Chronik der Geschichte

James I und Crown Land

James I und Crown Land

James I. war nicht der erste englische Monarch, der finanzielle Schwierigkeiten hatte. Chief Minister Robert Cecil, der Earl of Salisbury, setzte zahlreiche Methoden ein, um James zu retten, der ein König war, der wenig Verständnis für Finanzen hatte. Es wurden sowohl Zollgebühren als auch Auflagen erhoben. Obwohl sie in Bezug auf den Betrag, den sie für James gesammelt hatten, erfolgreich waren, taten sie beide nicht viel, um die dringendsten Bedürfnisse von James zu verringern - die Reduzierung seiner gesamten königlichen Schulden. Robert Cecil war daher gezwungen, etwas zu tun, was er am wenigsten wollte - Kronländer zu verkaufen -, da er wusste, dass einmal verkauftes Land für die Krone und zukünftige Einnahmen verloren ging.

Zwischen 1603 und 1609 waren Kronland und Grundstücke im Wert von 400.000 Pfund verkauft worden. Dies betraf Cecil so sehr, dass er den König überredete, das wertvollste Kronland in Besitz zu nehmen und dessen Verwaltung dem Geheimen Rat zu übergeben. Mit vereinheitlichten Anstrengungen beim Einzug ausstehender Mieten und Schulden waren insgesamt 700.000 Pfund Sterling eingezogen worden, was bis 1610 einen erheblichen Einfluss auf die königliche Verschuldung haben sollte. Trotz aller von Cecil geleisteten Arbeit befand sich die Krone jedoch noch in Cecil musste auch mit zusätzlichen 80.000 Pfund im Jahr 1610 als Folge von James 'extravaganten Ausgaben fertig werden.

Nach dem Tod seines Vaters, Lord Burghley, wurde Cecil Meister des Court of Wards. Cecil war daher in einer guten Position, um die Einnahmen aus dieser Quelle zu steigern. Die Schutzherrschaft galt für jene Grundbesitzer, die ihre Ländereien auf feudaler Grundlage von der Krone aus besaßen. Theoretisch musste jeder, der ein Wardship hatte, der Krone Militärdienst leisten, wenn dies erforderlich war. Dies war jedoch zu der Zeit von James I. so gut wie ausgestorben. Als ein Pächter des Kronlandes starb und einen minderjährigen männlichen Erben hinterließ, wurde der Junge eine Abteilung der Krone. Der König / die Königin sollte sich um den Jungen kümmern, bis er volljährig wurde. In der Praxis wurde diese Vormundschaftsverantwortung jedoch an den Meistbietenden verkauft, der seine Position dazu nutzte, das Land der Gemeinde in größtmöglichem Umfang auszunutzen. Die Krone verdiente dann mehr Geld, indem sie die Gemeinde aufforderte, sein Land zu bezahlen, sobald er volljährig war.

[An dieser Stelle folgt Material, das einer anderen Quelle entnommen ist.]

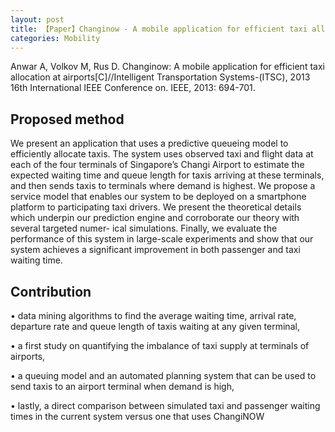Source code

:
 ```yaml
---
layout: post
title: 【Paper】Changinow - A mobile application for efficient taxi allocation at airports
categories: Mobility
---
```


Anwar A, Volkov M, Rus D. Changinow: A mobile application for efficient taxi allocation at airports[C]//Intelligent Transportation Systems-(ITSC), 2013 16th International IEEE Conference on. IEEE, 2013: 694-701.


## Proposed method

We present an application that uses a predictive queueing model to efficiently allocate taxis. The system uses observed taxi and flight data at each of the four terminals of Singapore’s Changi Airport to estimate the expected waiting time and queue length for taxis arriving at these terminals, and then sends taxis to terminals where demand is highest. We propose a service model that enables our system to be deployed on a smartphone platform to participating taxi drivers. We present the theoretical details which underpin our prediction engine and corroborate our theory with several targeted numer- ical simulations. Finally, we evaluate the performance of this system in large-scale experiments and show that our system achieves a significant improvement in both passenger and taxi waiting time.

## Contribution

• data mining algorithms to find the average waiting time, arrival rate, departure rate and queue length of taxis waiting at any given terminal,

• a first study on quantifying the imbalance of taxi supply at terminals of airports,

• a queuing model and an automated planning system that can be used to send taxis to an airport terminal when demand is high, 

• lastly, a direct comparison between simulated taxi and passenger waiting times in the current system versus one that uses ChangiNOW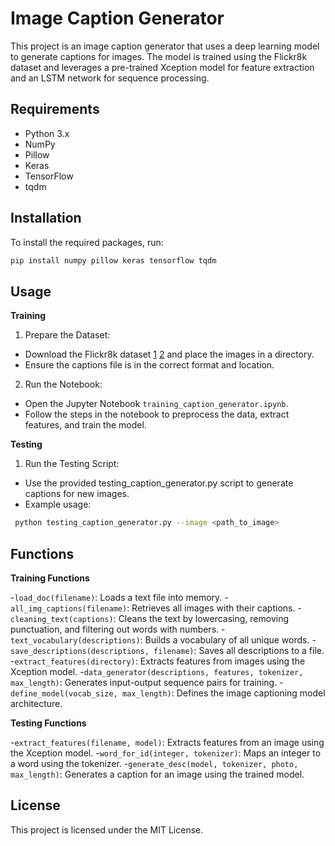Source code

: # Image Caption Generator
This project is an image caption generator that uses a deep learning model to generate captions for images. The model is trained using the Flickr8k dataset and leverages a pre-trained Xception model for feature extraction and an LSTM network for sequence processing.

## Requirements
- Python 3.x
- NumPy
- Pillow
- Keras
- TensorFlow
- tqdm

## Installation
To install the required packages, run:
```bash
pip install numpy pillow keras tensorflow tqdm
```

## Usage
**Training**
1. Prepare the Dataset:
  - Download the Flickr8k dataset [1](https://github.com/jbrownlee/Datasets/releases/download/Flickr8k/Flickr8k_Dataset.zip) [2](https://github.com/jbrownlee/Datasets/releases/download/Flickr8k/Flickr8k_text.zip) and place the images in a directory.
  - Ensure the captions file is in the correct format and location.
2. Run the Notebook:
  - Open the Jupyter Notebook ```training_caption_generator.ipynb```.
  - Follow the steps in the notebook to preprocess the data, extract features, and train the model.

**Testing**
1. Run the Testing Script:
 - Use the provided testing_caption_generator.py script to generate captions for new images.
 - Example usage:
  ```bash
   python testing_caption_generator.py --image <path_to_image>
  ```

## Functions
**Training Functions**

-```load_doc(filename)```: Loads a text file into memory.
-```all_img_captions(filename)```: Retrieves all images with their captions.
-```cleaning_text(captions)```: Cleans the text by lowercasing, removing punctuation, and filtering out 
words with numbers.
-```text_vocabulary(descriptions)```: Builds a vocabulary of all unique words.
-```save_descriptions(descriptions, filename)```: Saves all descriptions to a file.
-```extract_features(directory)```: Extracts features from images using the Xception model.
-```data_generator(descriptions, features, tokenizer, max_length)```: Generates input-output sequence 
pairs for training.
-```define_model(vocab_size, max_length)```: Defines the image captioning model architecture.

**Testing Functions**

-```extract_features(filename, model)```: Extracts features from an image using the Xception model.
-```word_for_id(integer, tokenizer)```: Maps an integer to a word using the tokenizer.
-```generate_desc(model, tokenizer, photo, max_length)```: Generates a caption for an image using the 
trained model.

## License
This project is licensed under the MIT License.
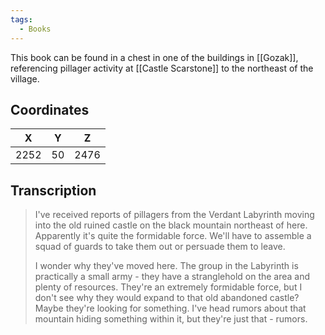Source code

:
 ```yaml
---
tags:
  - Books
---
```


This book can be found in a chest in one of the buildings in [[Gozak]], referencing pillager activity at [[Castle Scarstone]] to the northeast of the village.

## Coordinates
| **X** | **Y** | **Z** |
| :---: | :---: | :---: |
| 2252  |  50   | 2476  |

## Transcription
> I've received reports of pillagers from the Verdant Labyrinth moving into the old ruined castle on the black mountain northeast of here. Apparently it's quite the formidable force. We'll have to assemble a squad of guards to take them out or persuade them to leave.
>
> I wonder why they've moved here. The group in the Labyrinth is practically a small army - they have a stranglehold on the area and plenty of resources. They're an extremely formidable force, but I don't see why they would expand to that old abandoned castle? Maybe they're looking for something. I've head rumors about that mountain hiding something within it, but they're just that - rumors.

Auf dem Papier kam dieses System der Einnahmensteigerung der Krone sehr zugute. Eine Gemeinde könnte jedoch schwerwiegende finanzielle Konsequenzen für eine Familie haben, die ihren Regeln unterliegt, wenn das Familienoberhaupt früh verstirbt und sein Anwesen einem minderjährigen Jungen überlässt. Lord Burghley bemühte sich wenig, den Betrag zu erhöhen, den die Gemeinde verdienen konnte. Tatsächlich schien er alles daran zu setzen, die eine wichtige soziale / politische Gruppe, die die Krone auf ihrer Seite brauchte, nicht zu verärgern. Im Jahr 1558 belief sich der durch die Gemeinde eingenommene Betrag auf 20.000 Pfund Sterling. Bis 1603 und dem Tod von Elizabeth war dies auf nur 14.000 Pfund gesunken.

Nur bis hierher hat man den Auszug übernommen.